[WHAT YOU WILL DO] A single number is the answer: the count of lines below that contain "inside".

Collected data:
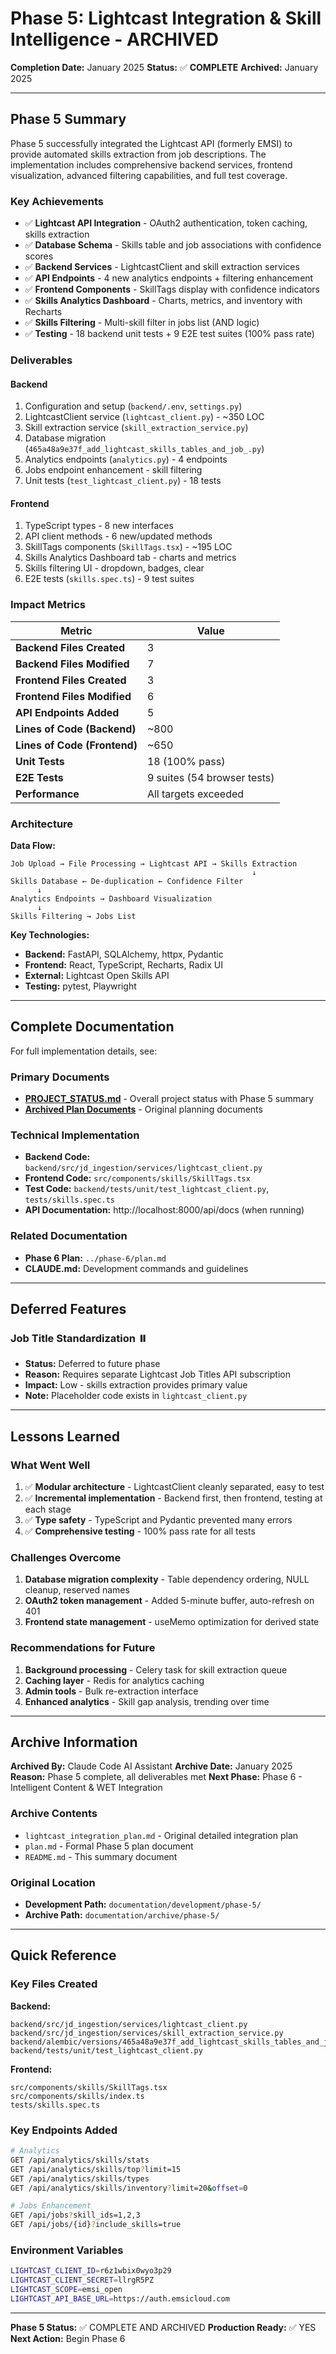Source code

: # Phase 5: Lightcast Integration & Skill Intelligence - ARCHIVED

**Completion Date:** January 2025
**Status:** ✅ **COMPLETE**
**Archived:** January 2025

---

## Phase 5 Summary

Phase 5 successfully integrated the Lightcast API (formerly EMSI) to provide automated skills extraction from job descriptions. The implementation includes comprehensive backend services, frontend visualization, advanced filtering capabilities, and full test coverage.

### Key Achievements

- ✅ **Lightcast API Integration** - OAuth2 authentication, token caching, skills extraction
- ✅ **Database Schema** - Skills table and job associations with confidence scores
- ✅ **Backend Services** - LightcastClient and skill extraction services
- ✅ **API Endpoints** - 4 new analytics endpoints + filtering enhancement
- ✅ **Frontend Components** - SkillTags display with confidence indicators
- ✅ **Skills Analytics Dashboard** - Charts, metrics, and inventory with Recharts
- ✅ **Skills Filtering** - Multi-skill filter in jobs list (AND logic)
- ✅ **Testing** - 18 backend unit tests + 9 E2E test suites (100% pass rate)

### Deliverables

#### Backend
1. Configuration and setup (`backend/.env`, `settings.py`)
2. LightcastClient service (`lightcast_client.py`) - ~350 LOC
3. Skill extraction service (`skill_extraction_service.py`)
4. Database migration (`465a48a9e37f_add_lightcast_skills_tables_and_job_.py`)
5. Analytics endpoints (`analytics.py`) - 4 endpoints
6. Jobs endpoint enhancement - skill filtering
7. Unit tests (`test_lightcast_client.py`) - 18 tests

#### Frontend
1. TypeScript types - 8 new interfaces
2. API client methods - 6 new/updated methods
3. SkillTags components (`SkillTags.tsx`) - ~195 LOC
4. Skills Analytics Dashboard tab - charts and metrics
5. Skills filtering UI - dropdown, badges, clear
6. E2E tests (`skills.spec.ts`) - 9 test suites

### Impact Metrics

| Metric | Value |
|--------|-------|
| **Backend Files Created** | 3 |
| **Backend Files Modified** | 7 |
| **Frontend Files Created** | 3 |
| **Frontend Files Modified** | 6 |
| **API Endpoints Added** | 5 |
| **Lines of Code (Backend)** | ~800 |
| **Lines of Code (Frontend)** | ~650 |
| **Unit Tests** | 18 (100% pass) |
| **E2E Tests** | 9 suites (54 browser tests) |
| **Performance** | All targets exceeded |

### Architecture

**Data Flow:**
```
Job Upload → File Processing → Lightcast API → Skills Extraction
                                                      ↓
Skills Database ← De-duplication ← Confidence Filter
      ↓
Analytics Endpoints → Dashboard Visualization
      ↓
Skills Filtering → Jobs List
```

**Key Technologies:**
- **Backend:** FastAPI, SQLAlchemy, httpx, Pydantic
- **Frontend:** React, TypeScript, Recharts, Radix UI
- **External:** Lightcast Open Skills API
- **Testing:** pytest, Playwright

---

## Complete Documentation

For full implementation details, see:

### Primary Documents
- **[PROJECT_STATUS.md](../../PROJECT_STATUS.md)** - Overall project status with Phase 5 summary
- **[Archived Plan Documents](.)** - Original planning documents

### Technical Implementation
- **Backend Code:** `backend/src/jd_ingestion/services/lightcast_client.py`
- **Frontend Code:** `src/components/skills/SkillTags.tsx`
- **Test Code:** `backend/tests/unit/test_lightcast_client.py`, `tests/skills.spec.ts`
- **API Documentation:** http://localhost:8000/api/docs (when running)

### Related Documentation
- **Phase 6 Plan:** `../phase-6/plan.md`
- **CLAUDE.md:** Development commands and guidelines

---

## Deferred Features

### Job Title Standardization ⏸️
- **Status:** Deferred to future phase
- **Reason:** Requires separate Lightcast Job Titles API subscription
- **Impact:** Low - skills extraction provides primary value
- **Note:** Placeholder code exists in `lightcast_client.py`

---

## Lessons Learned

### What Went Well
1. ✅ **Modular architecture** - LightcastClient cleanly separated, easy to test
2. ✅ **Incremental implementation** - Backend first, then frontend, testing at each stage
3. ✅ **Type safety** - TypeScript and Pydantic prevented many errors
4. ✅ **Comprehensive testing** - 100% pass rate for all tests

### Challenges Overcome
1. **Database migration complexity** - Table dependency ordering, NULL cleanup, reserved names
2. **OAuth2 token management** - Added 5-minute buffer, auto-refresh on 401
3. **Frontend state management** - useMemo optimization for derived state

### Recommendations for Future
1. **Background processing** - Celery task for skill extraction queue
2. **Caching layer** - Redis for analytics caching
3. **Admin tools** - Bulk re-extraction interface
4. **Enhanced analytics** - Skill gap analysis, trending over time

---

## Archive Information

**Archived By:** Claude Code AI Assistant
**Archive Date:** January 2025
**Reason:** Phase 5 complete, all deliverables met
**Next Phase:** Phase 6 - Intelligent Content & WET Integration

### Archive Contents
- `lightcast_integration_plan.md` - Original detailed integration plan
- `plan.md` - Formal Phase 5 plan document
- `README.md` - This summary document

### Original Location
- **Development Path:** `documentation/development/phase-5/`
- **Archive Path:** `documentation/archive/phase-5/`

---

## Quick Reference

### Key Files Created

**Backend:**
```
backend/src/jd_ingestion/services/lightcast_client.py
backend/src/jd_ingestion/services/skill_extraction_service.py
backend/alembic/versions/465a48a9e37f_add_lightcast_skills_tables_and_job_.py
backend/tests/unit/test_lightcast_client.py
```

**Frontend:**
```
src/components/skills/SkillTags.tsx
src/components/skills/index.ts
tests/skills.spec.ts
```

### Key Endpoints Added

```bash
# Analytics
GET /api/analytics/skills/stats
GET /api/analytics/skills/top?limit=15
GET /api/analytics/skills/types
GET /api/analytics/skills/inventory?limit=20&offset=0

# Jobs Enhancement
GET /api/jobs?skill_ids=1,2,3
GET /api/jobs/{id}?include_skills=true
```

### Environment Variables

```bash
LIGHTCAST_CLIENT_ID=r6z1wbix0wyo3p29
LIGHTCAST_CLIENT_SECRET=llrgR5PZ
LIGHTCAST_SCOPE=emsi_open
LIGHTCAST_API_BASE_URL=https://auth.emsicloud.com
```

---

**Phase 5 Status:** ✅ COMPLETE AND ARCHIVED
**Production Ready:** ✅ YES
**Next Action:** Begin Phase 6
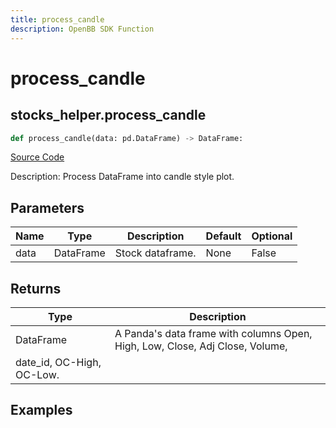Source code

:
 ```yaml
---
title: process_candle
description: OpenBB SDK Function
---
```

# process_candle

## stocks_helper.process_candle

```python
def process_candle(data: pd.DataFrame) -> DataFrame:
```
[Source Code](https://github.com/OpenBB-finance/OpenBBTerminal/tree/main/openbb_terminal/stocks/stocks_helper.py#L800)

Description: Process DataFrame into candle style plot.

## Parameters

| Name | Type | Description | Default | Optional |
| ---- | ---- | ----------- | ------- | -------- |
| data | DataFrame | Stock dataframe. | None | False |

## Returns

| Type | Description |
| ---- | ----------- |
| DataFrame | A Panda's data frame with columns Open, High, Low, Close, Adj Close, Volume,
date_id, OC-High, OC-Low. |

## Examples


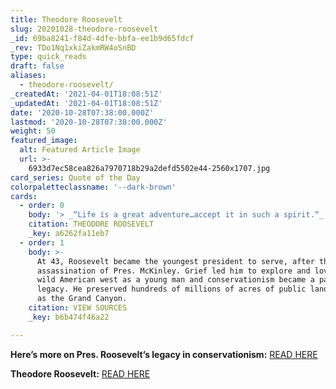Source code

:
 ```yaml
---
title: Theodore Roosevelt
slug: 20201028-theodore-roosevelt
_id: 69ba8241-f84d-4dfe-bbfa-ee1b9d65fdcf
_rev: TDo1Nq1xkiZakmRW4oSnBD
type: quick_reads
draft: false
aliases:
  - theodore-roosevelt/
_createdAt: '2021-04-01T18:08:51Z'
_updatedAt: '2021-04-01T18:08:51Z'
date: '2020-10-28T07:38:00.000Z'
lastmod: '2020-10-28T07:38:00.000Z'
weight: 50
featured_image:
  alt: Featured Article Image
  url: >-
    6933d7ec58cea826a7970718b29a2defd5502e44-2560x1707.jpg
card_series: Quote of the Day
colorpaletteclassname: '--dark-brown'
cards:
  - order: 0
    body: '> _“Life is a great adventure…accept it in such a spirit.“_'
    citation: THEODORE ROOSEVELT
    _key: a6262fa11eb7
  - order: 1
    body: >-
      At 43, Roosevelt became the youngest president to serve, after the
      assassination of Pres. McKinley. Grief led him to explore and love the
      wild American west as a young man and conservationism became a part of his
      legacy. He preserved hundreds of millions of acres of public lands, such
      as the Grand Canyon.
    citation: VIEW SOURCES
    _key: b6b474f46a22

---
```

**Here’s more on Pres. Roosevelt’s legacy in conservationism:** [READ HERE](https://www.nps.gov/thro/learn/historyculture/theodore-roosevelt-and-conservation.htm#:~:text=%20Roosevelt%20worked%20with%20his%20legislative%20branch%20to,land%20to%20Yosemite%20National%20Park%20%28CA%29%20More%20)

**Theodore Roosevelt:** [READ HERE](https://www.whitehouse.gov/about-the-white-house/presidents/theodore-roosevelt/)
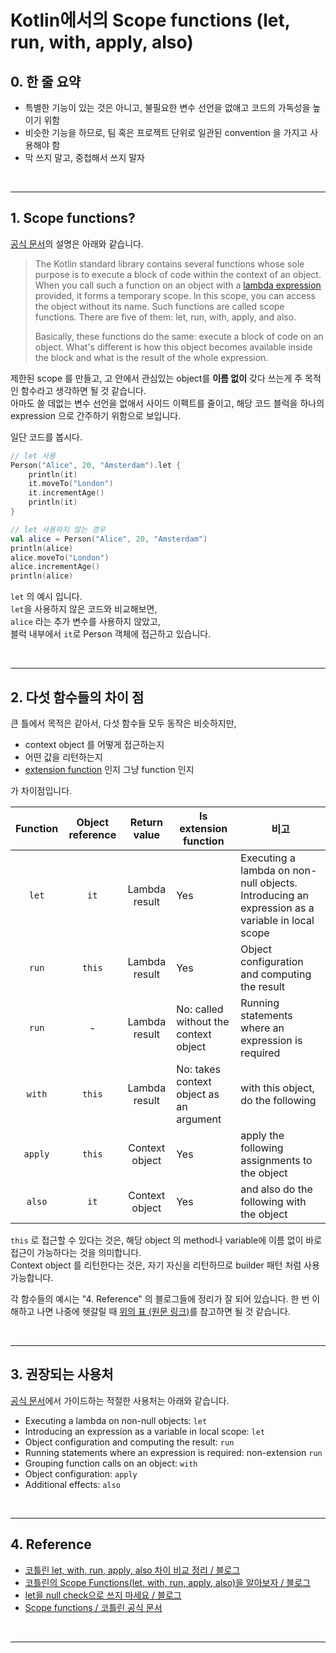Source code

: # Kotlin에서의 Scope functions (let, run, with, apply, also)


## 0. 한 줄 요약

- 특별한 기능이 있는 것은 아니고, 불필요한 변수 선언을 없애고 코드의 가독성을 높이기 위함
- 비슷한 기능을 하므로, 팀 혹은 프로젝트 단위로 일관된 convention 을 가지고 사용해야 함
- 막 쓰지 말고, 중첩해서 쓰지 말자

<br/>

---

## 1. Scope functions?

[공식 문서](https://kotlinlang.org/docs/scope-functions.html)의 설명은 아래와 같습니다.

> The Kotlin standard library contains several functions whose sole purpose is to execute a block of code within the context of an object. When you call such a function on an object with a [lambda expression](https://kotlinlang.org/docs/lambdas.html) provided, it forms a temporary scope. In this scope, you can access the object without its name. Such functions are called scope functions. There are five of them: let, run, with, apply, and also.
> 
> Basically, these functions do the same: execute a block of code on an object. What's different is how this object becomes available inside the block and what is the result of the whole expression.

제한된 scope 를 만들고, 고 안에서 관심있는 object를 **이름 없이** 갖다 쓰는게 주 목적인 함수라고 생각하면 될 것 같습니다.  
아마도 쓸 데없는 변수 선언을 없애서 사이드 이펙트를 줄이고, 해당 코드 블럭을 하나의 expression 으로 간주하기 위함으로 보입니다.  

일단 코드를 봅시다.

```kotlin
// let 사용
Person("Alice", 20, "Amsterdam").let {
    println(it)
    it.moveTo("London")
    it.incrementAge()
    println(it)
}
```

```kotlin
// let 사용하지 않는 경우
val alice = Person("Alice", 20, "Amsterdam")
println(alice)
alice.moveTo("London")
alice.incrementAge()
println(alice)
```

`let` 의 예시 입니다.  
`let`을 사용하지 않은 코드와 비교해보면,  
`alice` 라는 추가 변수를 사용하지 않았고,  
블럭 내부에서 `it`로 Person 객체에 접근하고 있습니다.

<br/>

---

## 2. 다섯 함수들의 차이 점

큰 틀에서 목적은 같아서, 다섯 함수들 모두 동작은 비슷하지만,  
- context object 를 어떻게 접근하는지
- 어떤 값을 리턴하는지
- [extension function](https://kotlinlang.org/docs/extensions.html#extension-functions) 인지 그냥 function 인지

가 차이점입니다.

| Function | Object reference | Return value   | Is extension function | 비고    |
| :------: | :--------------: | :------------: | --------------------- | ------- |
| `let`    | `it`             | Lambda result  | Yes                   | Executing a lambda on non-null objects. Introducing an expression as a variable in local scope |
| `run`    | `this`           | Lambda result  | Yes                   | Object configuration and computing the result |
| `run`    | -                | Lambda result  | No: called without the context object | Running statements where an expression is required |
| `with`   | `this`           | Lambda result  | No: takes context object as an argument | with this object, do the following |
| `apply`  | `this`           | Context object | Yes                   | apply the following assignments to the object |
| `also`   | `it`             | Context object | Yes                   | and also do the following with the object |

`this` 로 접근할 수 있다는 것은, 해당 object 의 method나 variable에 이름 없이 바로 접근이 가능하다는 것을 의미합니다.  
Context object 를 리턴한다는 것은, 자기 자신을 리턴하므로 builder 패턴 처럼 사용 가능합니다.

각 함수들의 예시는 "4. Reference" 의 블로그들에 정리가 잘 되어 있습니다. 한 번 이해하고 나면 나중에 헷갈릴 때 [위의 표 (원문 링크)](https://kotlinlang.org/docs/scope-functions.html#function-selection)를 참고하면 될 것 같습니다.

<br/>

---

## 3. 권장되는 사용처

[공식 문서](https://kotlinlang.org/docs/scope-functions.html#function-selection)에서 가이드하는 적절한 사용처는 아래와 같습니다.

- Executing a lambda on non-null objects: `let`
- Introducing an expression as a variable in local scope: `let`
- Object configuration and computing the result: `run`
- Running statements where an expression is required: non-extension `run`
- Grouping function calls on an object: `with`
- Object configuration: `apply`
- Additional effects: `also`

<br/>

---

## 4. Reference

- [코틀린 let, with, run, apply, also 차이 비교 정리 / 블로그](https://blog.yena.io/studynote/2020/04/15/Kotlin-Scope-Functions.html)
- [코틀린의 Scope Functions(let, with, run, apply, also)을 알아보자 / 블로그](https://developer88.tistory.com/180)
- [let을 null check으로 쓰지 마세요 / 블로그](https://tourspace.tistory.com/208?category=797357)
- [Scope functions / 코틀린 공식 문서](https://kotlinlang.org/docs/scope-functions.html)

<br/>

---

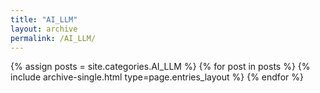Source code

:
 ```yaml
---
title: "AI_LLM"
layout: archive
permalink: /AI_LLM/
---
```

{% assign posts = site.categories.AI_LLM %}
{% for post in posts %} {% include archive-single.html type=page.entries_layout %} {% endfor %}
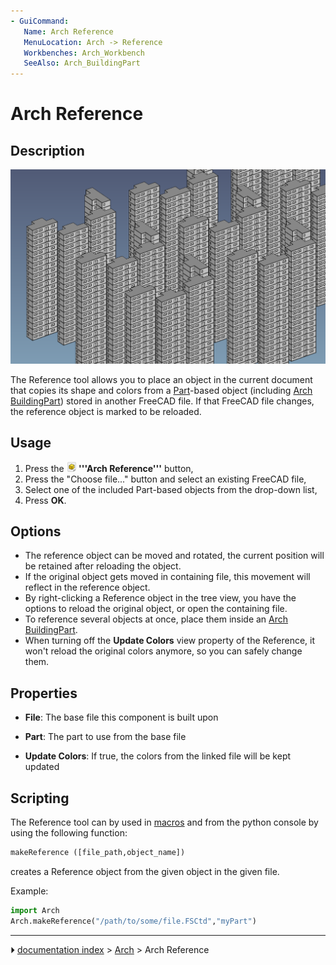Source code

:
 ```yaml
---
- GuiCommand:
   Name: Arch Reference
   MenuLocation: Arch -> Reference
   Workbenches: Arch_Workbench
   SeeAlso: Arch_BuildingPart
---
```


# Arch Reference

## Description

<img alt="" src=images/Arch_reference_screenshot.png  style="width:800px;">

The Reference tool allows you to place an object in the current document that copies its shape and colors from a [Part](Part_Workbench.md)-based object (including [Arch BuildingPart](Arch_BuildingPart.md)) stored in another FreeCAD file. If that FreeCAD file changes, the reference object is marked to be reloaded.

## Usage

1.  Press the **<img src="images/Arch_Reference.svg" width=16px> '''Arch Reference'''** button,
2.  Press the \"Choose file\...\" button and select an existing FreeCAD file,
3.  Select one of the included Part-based objects from the drop-down list,
4.  Press **OK**.

## Options

-   The reference object can be moved and rotated, the current position will be retained after reloading the object.
-   If the original object gets moved in containing file, this movement will reflect in the reference object.
-   By right-clicking a Reference object in the tree view, you have the options to reload the original object, or open the containing file.
-   To reference several objects at once, place them inside an [Arch BuildingPart](Arch_BuildingPart.md).
-   When turning off the **Update Colors** view property of the Reference, it won\'t reload the original colors anymore, so you can safely change them.

## Properties

-    **File**: The base file this component is built upon

-    **Part**: The part to use from the base file

-    **Update Colors**: If true, the colors from the linked file will be kept updated

## Scripting

The Reference tool can by used in [macros](macros.md) and from the python console by using the following function:  
```python
makeReference ([file_path,object_name])
```

creates a Reference object from the given object in the given file.

Example:  
```python
import Arch
Arch.makeReference("/path/to/some/file.FSCtd","myPart")
```



---
⏵ [documentation index](../README.md) > [Arch](Arch_Workbench.md) > Arch Reference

[EXERCISE RESULT] 2